Stewardship: an alternative route to popular and sustainable placemaking
Most new development in Britain is not popular. It is not popular because, too often, communities are not consulted properly so it is not tailored to their needs; because what is promised at the planning stage is rarely delivered on site, and because, quite frankly, the quality of the buildings and the design of the places is often lamentable.
Regulation becomes ever more complex and onerous to try and drive better outcomes. But this rule by the stick only raises the delay and speculative cost of planning applications, squeezing SME developers out of the market (today less than 10% of development is produced by them), and leaving the plc developers, whose formulaic business model is focused upon high profit, repetition and short-term financial return, to dominate. We obsess about low carbon buildings, but no-one even talks about low carbon places: either we have forgotten how to make them, or perhaps the established development models prevent their delivery? It is a vicious circle: the system is well and truly broken.
Placemaking Two by ADAM Architecture, Farrer and Co solicitors, and Future Places Studio, is a follow-up to a similar study we published pre-Covid. It unpacks the current issues and offers rounded insight to help stimulate the debate and to inspire better outcomes through stewardship.
Landowners, with their core asset, hold the key. Roger Scruton’s Commission identified that an up-front land sale might not deliver best value: deferred returns can deliver significant economic, social, and environmental dividends. Working collaboratively with the local authority and communities, landowners and their SME developer partners can, through a common aspiration contract of the kind developed by Farrer and Co, create a coherent and compelling long-term vision tuned to local need.
Crucially, landowners can remain in control through successive approval gateways that are separate from planning, to ensure that what is promised at the outset is delivered on site. The sweet spot is to fuse the landowner’s vision with the commercial acumen of the developer partner.
The current culture of endless housing estates leaves a toxic legacy for future generations. Buildings will come and go over time, but the layout of the site will endure, so a masterplan must connect properly to the wider settlement; must anticipate necessary future infrastructure and must be capable of accommodating change. The design code and masterplan must nurture the cohesion of the new community through walkable neighbourhoods, a good variety of housing types and tenures, commercial buildings, schools, community buildings, good quality green infrastructure, and encourage bio-diversity net gain.

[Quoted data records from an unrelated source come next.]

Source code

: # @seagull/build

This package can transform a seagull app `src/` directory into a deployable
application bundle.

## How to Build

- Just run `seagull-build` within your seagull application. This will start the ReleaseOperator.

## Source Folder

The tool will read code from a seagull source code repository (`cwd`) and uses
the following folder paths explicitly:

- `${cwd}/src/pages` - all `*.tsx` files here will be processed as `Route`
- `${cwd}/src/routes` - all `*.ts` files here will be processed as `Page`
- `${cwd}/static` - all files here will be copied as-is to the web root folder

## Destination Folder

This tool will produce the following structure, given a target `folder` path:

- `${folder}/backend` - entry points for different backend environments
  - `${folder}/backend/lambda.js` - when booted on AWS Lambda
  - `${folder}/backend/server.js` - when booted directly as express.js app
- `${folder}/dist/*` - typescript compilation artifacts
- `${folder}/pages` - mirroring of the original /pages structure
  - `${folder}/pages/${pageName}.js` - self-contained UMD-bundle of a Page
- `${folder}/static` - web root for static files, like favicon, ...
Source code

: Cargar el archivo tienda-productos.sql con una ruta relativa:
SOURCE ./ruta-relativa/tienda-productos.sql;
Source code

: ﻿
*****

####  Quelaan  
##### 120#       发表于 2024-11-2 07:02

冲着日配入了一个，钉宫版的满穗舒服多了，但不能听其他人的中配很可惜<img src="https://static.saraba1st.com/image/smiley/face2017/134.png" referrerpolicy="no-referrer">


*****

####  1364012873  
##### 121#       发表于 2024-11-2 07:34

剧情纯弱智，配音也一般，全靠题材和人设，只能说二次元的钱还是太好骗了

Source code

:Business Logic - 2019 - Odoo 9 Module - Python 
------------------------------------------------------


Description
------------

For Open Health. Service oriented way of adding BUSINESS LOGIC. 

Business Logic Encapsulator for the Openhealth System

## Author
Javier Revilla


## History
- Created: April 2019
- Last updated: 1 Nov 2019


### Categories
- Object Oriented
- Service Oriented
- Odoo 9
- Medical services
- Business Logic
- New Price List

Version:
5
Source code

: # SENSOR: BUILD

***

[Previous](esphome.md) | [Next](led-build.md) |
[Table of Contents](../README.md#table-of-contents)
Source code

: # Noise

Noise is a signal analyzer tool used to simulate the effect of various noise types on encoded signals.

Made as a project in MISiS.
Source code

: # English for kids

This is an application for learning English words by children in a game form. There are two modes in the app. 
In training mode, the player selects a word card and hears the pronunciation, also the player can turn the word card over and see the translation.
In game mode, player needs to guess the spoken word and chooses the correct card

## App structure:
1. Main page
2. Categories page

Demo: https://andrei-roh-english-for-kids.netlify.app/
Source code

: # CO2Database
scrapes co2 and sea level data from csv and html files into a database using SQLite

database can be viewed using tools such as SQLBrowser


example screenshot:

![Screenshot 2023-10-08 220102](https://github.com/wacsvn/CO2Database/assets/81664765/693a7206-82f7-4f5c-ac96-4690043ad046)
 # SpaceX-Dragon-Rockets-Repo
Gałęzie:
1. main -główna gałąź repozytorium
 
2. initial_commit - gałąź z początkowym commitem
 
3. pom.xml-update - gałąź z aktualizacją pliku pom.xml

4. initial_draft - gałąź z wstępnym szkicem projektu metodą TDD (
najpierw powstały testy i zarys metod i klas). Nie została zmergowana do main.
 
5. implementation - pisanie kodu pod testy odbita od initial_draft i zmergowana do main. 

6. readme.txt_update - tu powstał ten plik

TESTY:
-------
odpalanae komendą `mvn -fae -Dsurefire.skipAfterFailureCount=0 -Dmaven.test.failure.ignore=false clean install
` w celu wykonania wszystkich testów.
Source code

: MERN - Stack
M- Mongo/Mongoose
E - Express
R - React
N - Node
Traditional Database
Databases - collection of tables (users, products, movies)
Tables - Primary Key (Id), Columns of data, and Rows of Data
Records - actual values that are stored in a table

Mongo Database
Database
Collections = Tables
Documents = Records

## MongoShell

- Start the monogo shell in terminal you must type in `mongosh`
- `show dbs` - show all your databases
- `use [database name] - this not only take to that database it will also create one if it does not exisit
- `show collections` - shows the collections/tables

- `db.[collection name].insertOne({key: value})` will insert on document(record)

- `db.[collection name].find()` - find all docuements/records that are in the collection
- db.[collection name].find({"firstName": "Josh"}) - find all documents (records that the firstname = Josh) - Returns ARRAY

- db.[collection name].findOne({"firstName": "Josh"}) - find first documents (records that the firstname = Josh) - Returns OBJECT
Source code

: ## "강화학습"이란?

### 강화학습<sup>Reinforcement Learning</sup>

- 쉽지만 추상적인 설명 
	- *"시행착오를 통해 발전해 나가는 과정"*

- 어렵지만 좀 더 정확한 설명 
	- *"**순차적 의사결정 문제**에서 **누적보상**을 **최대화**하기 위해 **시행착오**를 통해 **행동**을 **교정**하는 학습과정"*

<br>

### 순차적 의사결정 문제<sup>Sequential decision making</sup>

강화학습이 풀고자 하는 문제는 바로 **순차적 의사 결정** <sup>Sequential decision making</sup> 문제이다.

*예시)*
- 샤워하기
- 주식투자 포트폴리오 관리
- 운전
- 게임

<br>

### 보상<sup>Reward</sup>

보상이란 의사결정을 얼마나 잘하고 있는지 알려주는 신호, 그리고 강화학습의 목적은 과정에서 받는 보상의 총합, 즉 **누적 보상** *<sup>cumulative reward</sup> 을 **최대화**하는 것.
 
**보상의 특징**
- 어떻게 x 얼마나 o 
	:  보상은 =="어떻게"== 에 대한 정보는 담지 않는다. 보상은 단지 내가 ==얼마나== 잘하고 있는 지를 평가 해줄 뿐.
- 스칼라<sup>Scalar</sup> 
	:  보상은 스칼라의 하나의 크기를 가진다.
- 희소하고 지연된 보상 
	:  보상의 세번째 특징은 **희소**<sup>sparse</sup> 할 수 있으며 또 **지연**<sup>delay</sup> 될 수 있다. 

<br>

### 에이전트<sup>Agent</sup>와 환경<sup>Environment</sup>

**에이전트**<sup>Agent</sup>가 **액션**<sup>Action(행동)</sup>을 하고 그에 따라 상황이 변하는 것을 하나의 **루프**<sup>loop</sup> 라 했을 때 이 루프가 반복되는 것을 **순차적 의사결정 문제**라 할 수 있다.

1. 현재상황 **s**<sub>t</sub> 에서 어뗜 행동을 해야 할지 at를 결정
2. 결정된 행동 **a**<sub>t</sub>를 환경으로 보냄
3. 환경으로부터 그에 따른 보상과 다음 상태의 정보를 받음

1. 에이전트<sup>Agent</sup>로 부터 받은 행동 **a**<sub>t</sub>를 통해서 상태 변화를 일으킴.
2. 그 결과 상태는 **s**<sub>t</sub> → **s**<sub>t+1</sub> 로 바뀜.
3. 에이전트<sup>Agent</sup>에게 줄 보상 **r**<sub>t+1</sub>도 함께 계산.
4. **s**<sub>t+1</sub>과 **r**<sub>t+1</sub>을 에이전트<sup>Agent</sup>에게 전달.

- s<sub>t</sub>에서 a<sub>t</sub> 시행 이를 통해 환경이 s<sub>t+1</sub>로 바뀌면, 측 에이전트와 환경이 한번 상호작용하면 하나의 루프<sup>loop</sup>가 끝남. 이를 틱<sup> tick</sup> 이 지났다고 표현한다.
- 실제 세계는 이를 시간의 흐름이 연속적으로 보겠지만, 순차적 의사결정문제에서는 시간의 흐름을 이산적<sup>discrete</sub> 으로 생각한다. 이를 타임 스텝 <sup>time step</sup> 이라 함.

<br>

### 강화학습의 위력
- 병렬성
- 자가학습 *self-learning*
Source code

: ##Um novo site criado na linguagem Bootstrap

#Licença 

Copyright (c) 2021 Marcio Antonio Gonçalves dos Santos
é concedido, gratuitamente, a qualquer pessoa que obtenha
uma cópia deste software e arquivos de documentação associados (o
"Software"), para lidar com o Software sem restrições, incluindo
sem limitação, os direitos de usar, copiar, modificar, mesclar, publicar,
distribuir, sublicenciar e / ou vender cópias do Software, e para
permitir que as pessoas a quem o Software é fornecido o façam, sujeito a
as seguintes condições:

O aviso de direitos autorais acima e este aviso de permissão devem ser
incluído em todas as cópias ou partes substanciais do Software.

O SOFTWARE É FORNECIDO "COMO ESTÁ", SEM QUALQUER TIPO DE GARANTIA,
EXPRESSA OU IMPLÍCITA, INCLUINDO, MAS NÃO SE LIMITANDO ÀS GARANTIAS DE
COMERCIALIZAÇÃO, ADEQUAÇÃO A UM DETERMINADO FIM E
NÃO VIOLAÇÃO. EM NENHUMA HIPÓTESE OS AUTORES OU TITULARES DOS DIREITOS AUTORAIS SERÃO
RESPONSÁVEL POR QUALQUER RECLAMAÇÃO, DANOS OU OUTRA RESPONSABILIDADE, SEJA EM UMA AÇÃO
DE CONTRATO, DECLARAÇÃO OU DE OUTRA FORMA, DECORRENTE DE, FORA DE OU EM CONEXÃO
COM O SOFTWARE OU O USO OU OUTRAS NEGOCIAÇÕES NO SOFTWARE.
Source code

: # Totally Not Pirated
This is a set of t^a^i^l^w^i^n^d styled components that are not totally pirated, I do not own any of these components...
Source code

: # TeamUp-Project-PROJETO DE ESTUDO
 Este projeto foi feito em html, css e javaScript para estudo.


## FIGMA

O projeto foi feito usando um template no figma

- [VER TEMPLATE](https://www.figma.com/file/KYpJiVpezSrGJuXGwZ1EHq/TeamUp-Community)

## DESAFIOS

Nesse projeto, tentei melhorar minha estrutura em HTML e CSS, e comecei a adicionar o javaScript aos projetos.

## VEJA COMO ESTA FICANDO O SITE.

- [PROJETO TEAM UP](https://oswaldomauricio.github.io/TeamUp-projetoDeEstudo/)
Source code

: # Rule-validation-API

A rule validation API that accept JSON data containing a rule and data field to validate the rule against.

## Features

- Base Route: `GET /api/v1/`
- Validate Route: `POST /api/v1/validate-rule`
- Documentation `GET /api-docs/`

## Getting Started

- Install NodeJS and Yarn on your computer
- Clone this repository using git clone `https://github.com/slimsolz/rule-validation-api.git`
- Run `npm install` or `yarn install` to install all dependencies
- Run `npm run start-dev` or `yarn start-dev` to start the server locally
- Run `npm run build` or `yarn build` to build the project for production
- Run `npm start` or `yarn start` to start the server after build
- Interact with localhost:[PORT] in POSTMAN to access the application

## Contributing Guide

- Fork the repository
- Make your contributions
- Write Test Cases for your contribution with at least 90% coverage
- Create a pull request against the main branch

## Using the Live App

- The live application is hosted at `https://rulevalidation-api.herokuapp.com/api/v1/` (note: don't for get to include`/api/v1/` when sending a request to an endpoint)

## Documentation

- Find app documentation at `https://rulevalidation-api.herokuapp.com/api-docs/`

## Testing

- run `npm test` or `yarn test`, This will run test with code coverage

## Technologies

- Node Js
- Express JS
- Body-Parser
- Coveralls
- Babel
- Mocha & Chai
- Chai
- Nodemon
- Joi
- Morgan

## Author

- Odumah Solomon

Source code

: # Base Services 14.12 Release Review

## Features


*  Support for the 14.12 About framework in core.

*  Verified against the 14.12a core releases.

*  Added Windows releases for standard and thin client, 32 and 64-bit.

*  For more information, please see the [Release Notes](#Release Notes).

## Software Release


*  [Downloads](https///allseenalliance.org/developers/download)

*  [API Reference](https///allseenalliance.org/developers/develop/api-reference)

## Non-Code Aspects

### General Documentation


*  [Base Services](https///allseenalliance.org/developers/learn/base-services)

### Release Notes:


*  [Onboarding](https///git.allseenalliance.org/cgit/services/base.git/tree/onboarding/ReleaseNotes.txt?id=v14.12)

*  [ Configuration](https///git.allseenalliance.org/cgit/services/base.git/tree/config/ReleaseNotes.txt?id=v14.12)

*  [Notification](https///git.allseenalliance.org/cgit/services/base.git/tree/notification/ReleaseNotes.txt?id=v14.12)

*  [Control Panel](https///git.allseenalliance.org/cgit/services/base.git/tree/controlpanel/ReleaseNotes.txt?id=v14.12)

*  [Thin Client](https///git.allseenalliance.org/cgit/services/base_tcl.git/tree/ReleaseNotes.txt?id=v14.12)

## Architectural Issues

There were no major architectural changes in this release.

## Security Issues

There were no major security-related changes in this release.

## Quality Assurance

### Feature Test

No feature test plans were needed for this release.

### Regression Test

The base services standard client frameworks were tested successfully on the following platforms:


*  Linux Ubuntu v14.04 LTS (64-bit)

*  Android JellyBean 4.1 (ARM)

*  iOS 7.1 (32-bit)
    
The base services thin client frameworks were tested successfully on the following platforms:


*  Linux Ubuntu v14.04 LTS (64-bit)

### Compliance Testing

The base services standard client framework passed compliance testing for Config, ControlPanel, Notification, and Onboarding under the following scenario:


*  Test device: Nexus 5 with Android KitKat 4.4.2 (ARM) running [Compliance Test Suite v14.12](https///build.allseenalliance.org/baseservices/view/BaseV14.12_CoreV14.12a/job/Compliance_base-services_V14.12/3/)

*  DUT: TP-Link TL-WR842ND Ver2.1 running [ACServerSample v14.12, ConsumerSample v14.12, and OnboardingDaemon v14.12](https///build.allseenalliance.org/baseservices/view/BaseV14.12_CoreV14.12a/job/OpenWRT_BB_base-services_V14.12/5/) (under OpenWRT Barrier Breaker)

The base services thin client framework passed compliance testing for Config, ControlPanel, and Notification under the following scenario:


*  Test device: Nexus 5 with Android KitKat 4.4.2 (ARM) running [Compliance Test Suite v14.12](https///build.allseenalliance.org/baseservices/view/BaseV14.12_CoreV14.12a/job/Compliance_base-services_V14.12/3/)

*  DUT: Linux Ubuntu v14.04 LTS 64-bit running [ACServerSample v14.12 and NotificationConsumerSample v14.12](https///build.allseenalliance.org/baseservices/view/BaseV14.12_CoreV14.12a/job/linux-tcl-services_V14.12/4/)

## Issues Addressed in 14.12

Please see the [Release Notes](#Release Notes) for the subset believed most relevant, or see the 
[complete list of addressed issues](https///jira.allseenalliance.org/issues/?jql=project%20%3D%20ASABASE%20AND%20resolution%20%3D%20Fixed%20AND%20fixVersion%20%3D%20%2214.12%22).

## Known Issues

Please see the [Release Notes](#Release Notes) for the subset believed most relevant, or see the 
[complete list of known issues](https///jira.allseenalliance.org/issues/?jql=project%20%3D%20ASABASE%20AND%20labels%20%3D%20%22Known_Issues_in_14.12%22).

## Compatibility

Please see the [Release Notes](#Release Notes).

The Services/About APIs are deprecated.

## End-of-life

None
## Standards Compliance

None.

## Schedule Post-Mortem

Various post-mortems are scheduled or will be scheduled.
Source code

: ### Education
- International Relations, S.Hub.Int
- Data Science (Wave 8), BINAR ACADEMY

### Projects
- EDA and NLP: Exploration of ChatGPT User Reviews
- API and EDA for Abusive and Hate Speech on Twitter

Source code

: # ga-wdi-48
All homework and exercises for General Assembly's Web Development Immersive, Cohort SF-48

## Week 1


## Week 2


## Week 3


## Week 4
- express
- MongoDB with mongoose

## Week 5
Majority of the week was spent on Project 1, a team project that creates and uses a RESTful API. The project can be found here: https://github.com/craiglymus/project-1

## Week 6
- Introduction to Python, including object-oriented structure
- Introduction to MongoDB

Non-residential uses and affordable housing are often dropped on grounds of viability but when integrated and designed properly within the masterplan, and when properly managed, they can increase the value of the neighbouring housing. Common Aspiration arrangements enable long term partners to remain focused on delivering the vision, creating long term value, and establishing long term sustainable local supply chains. Putting money back into the local economy creates employment opportunities, reduces embodied carbon and can help reinforce regional architectural identity. It is virtuous circles such as these that a stewardship approach can facilitate. Cost and value, like sustainability, must be looked at holistically: there is clear evidence from around the country from stewardship-led developments that better placemaking, as I have outlined here, is popular and can create a significant sales premium.
Local Development Orders (LDO) are a planning instrument that until recently have been used sparingly. In essence an LDO secures planning permission and devolves control to the landowner team within an agreed set of parameters, leaving projects better able to respond quickly to changing needs and new commercial opportunities, whilst reducing red tape, delay, cost and risk. The Local Planning Authority monitors the administration of the LDO and can remove it if the agreed parameters are not adhered to. LDOs are beginning to be used as carrot to reward projects with a proven track record of delivering an agreed vision.
The current housing crisis is not just about the need to deliver 300,000 new homes a year to meet our country’s need. It is also about the quality of the buildings, the communities that are created, and of the new places we design to enable people to live happy, fulfilling and low carbon lives. There is much more work to do in the areas I have mentioned above and elsewhere: for example, in levelling up the taxation system which currently discourages a landowner from remaining engaged for the long term.
With a general election due now within months, for the sake of our own well-being; for that of future generations, and for the whole planet, we hope that our Placemaking Two report offers fresh insight and hope through a proven roadmap for the creation of more popular, socially integrated, resilient and sustainable communities through stewardship.